NEW YORK - Most on Wall Street expect Walt Disney to take a large write-down on big-budget sci-fi adventure John Carter, which opened with global box office revenue of slightly more than $100 million this past weekend.
Analysts previously surveyed by THR have mostly predicted a $100 million-$150 million write-down. But Janney Montgomery Scott's Tony Wible suggested on Wednesday that things could well play out better for Disney.
"We have been tracking each of Disney's films since 2005 in our film database, which helps us analyze the potential fallout from John Carter," he wrote in an investor note. "While the Street is anticipating a large impairment on the film, our analysis shows that the impairment may not be as bad as feared if the film tracks in line with average performance ratios seen in 2011."
Wible's average-case scenario would lead to only a $53 million loss, while his best-case scenario actually shows a $53 million profit. He does, however, see a possible $180 million write-down in his worst-case scenario. "The best case is improbable," Wible acknowledged. "However, our median case is not a stretch and would be an upside to expectations."
He suggested though that the size of the write-down may not matter much as he signaled hope for a better film performance from Disney in the future. “The film is part of Disney’s legacy studio management and does not reflect the company's current shift to a leaner more profitable film slate,” he said.

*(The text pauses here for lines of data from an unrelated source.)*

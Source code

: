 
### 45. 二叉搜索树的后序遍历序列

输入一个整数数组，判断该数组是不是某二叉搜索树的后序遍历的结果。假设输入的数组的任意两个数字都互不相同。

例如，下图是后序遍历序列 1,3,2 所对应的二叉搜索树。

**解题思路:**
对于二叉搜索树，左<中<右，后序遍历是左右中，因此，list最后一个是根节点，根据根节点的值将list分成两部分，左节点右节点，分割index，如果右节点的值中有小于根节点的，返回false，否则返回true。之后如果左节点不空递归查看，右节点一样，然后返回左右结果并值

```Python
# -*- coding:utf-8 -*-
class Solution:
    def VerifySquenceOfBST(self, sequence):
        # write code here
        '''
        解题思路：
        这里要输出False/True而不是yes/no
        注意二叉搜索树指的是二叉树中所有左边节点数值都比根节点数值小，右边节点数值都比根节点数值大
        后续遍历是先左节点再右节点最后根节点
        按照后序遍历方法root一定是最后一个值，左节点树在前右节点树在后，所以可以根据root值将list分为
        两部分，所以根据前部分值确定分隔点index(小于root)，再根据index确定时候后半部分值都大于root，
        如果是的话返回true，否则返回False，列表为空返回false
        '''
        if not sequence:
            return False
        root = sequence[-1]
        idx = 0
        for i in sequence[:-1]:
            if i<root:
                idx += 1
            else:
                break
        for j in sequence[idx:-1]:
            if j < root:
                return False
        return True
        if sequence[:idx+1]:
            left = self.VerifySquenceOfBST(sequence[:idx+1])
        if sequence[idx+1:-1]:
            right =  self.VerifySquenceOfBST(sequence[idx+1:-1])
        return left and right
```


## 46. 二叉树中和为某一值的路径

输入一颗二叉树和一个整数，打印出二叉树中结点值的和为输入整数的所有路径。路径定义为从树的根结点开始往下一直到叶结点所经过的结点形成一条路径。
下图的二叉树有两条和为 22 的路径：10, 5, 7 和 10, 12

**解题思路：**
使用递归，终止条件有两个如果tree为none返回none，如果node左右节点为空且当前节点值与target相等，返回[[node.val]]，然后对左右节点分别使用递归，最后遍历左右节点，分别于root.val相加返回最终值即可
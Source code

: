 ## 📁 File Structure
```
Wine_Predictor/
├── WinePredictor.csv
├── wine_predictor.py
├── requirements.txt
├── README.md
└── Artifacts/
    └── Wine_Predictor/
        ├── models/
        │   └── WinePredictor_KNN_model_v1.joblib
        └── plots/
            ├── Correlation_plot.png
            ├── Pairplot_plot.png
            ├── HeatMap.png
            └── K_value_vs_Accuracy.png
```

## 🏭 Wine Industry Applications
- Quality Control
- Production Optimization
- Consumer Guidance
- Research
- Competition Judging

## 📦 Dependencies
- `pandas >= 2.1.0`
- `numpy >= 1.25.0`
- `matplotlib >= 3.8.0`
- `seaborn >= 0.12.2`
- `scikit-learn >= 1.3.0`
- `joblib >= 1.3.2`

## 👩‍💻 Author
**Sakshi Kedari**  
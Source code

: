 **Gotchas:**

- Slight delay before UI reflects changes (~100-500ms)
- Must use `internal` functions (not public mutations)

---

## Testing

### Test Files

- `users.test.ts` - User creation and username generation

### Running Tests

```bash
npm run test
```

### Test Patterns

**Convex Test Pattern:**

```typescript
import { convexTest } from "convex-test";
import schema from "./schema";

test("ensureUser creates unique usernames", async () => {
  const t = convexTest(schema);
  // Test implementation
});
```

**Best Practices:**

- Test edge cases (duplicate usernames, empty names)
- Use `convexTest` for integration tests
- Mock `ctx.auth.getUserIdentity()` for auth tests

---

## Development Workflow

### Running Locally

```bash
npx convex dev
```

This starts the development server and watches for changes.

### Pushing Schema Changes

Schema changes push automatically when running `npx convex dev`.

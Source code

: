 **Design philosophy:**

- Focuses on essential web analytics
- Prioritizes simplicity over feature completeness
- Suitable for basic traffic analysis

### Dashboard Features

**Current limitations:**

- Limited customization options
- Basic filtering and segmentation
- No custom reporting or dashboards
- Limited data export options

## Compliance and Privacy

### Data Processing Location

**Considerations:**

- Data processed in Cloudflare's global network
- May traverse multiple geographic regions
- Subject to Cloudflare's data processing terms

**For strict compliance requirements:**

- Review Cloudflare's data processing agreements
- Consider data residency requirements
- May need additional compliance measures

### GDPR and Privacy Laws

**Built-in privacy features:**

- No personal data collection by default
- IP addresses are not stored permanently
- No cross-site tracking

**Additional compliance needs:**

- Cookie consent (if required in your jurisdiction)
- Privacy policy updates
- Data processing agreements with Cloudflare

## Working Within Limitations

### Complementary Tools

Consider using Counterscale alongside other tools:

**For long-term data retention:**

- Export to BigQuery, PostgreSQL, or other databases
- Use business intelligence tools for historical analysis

Here is Wible's math for John Carter: The film opened to around $30 million in the U.S. and $70 million abroad. "On average, Disney has seen its U.S. box office ultimate at 3.2 times its opening weekend, which implies the film is on track to do $95 million," the analyst said. "If the film sustains its current 30:70 split on U.S./international, we would see global box office of $318 million, which would net Disney $132 million in revenue."
Assuming that the film tracks at a discount to the average DVD-to-box office ratio for Disney (at 0.45 times versus its 0.55 times average), Disney could also collect $143 million in the home entertainment window, Wible added. Plus, global TV sales could add another $48 million in revenue, bringing the total to a $322 million revenue ultimate.
"Netting out $125 million in [prints and advertising] and a $250 million negative cost suggests the film would lose $53 million over its life, which is better than bearish expectations," Wible concluded.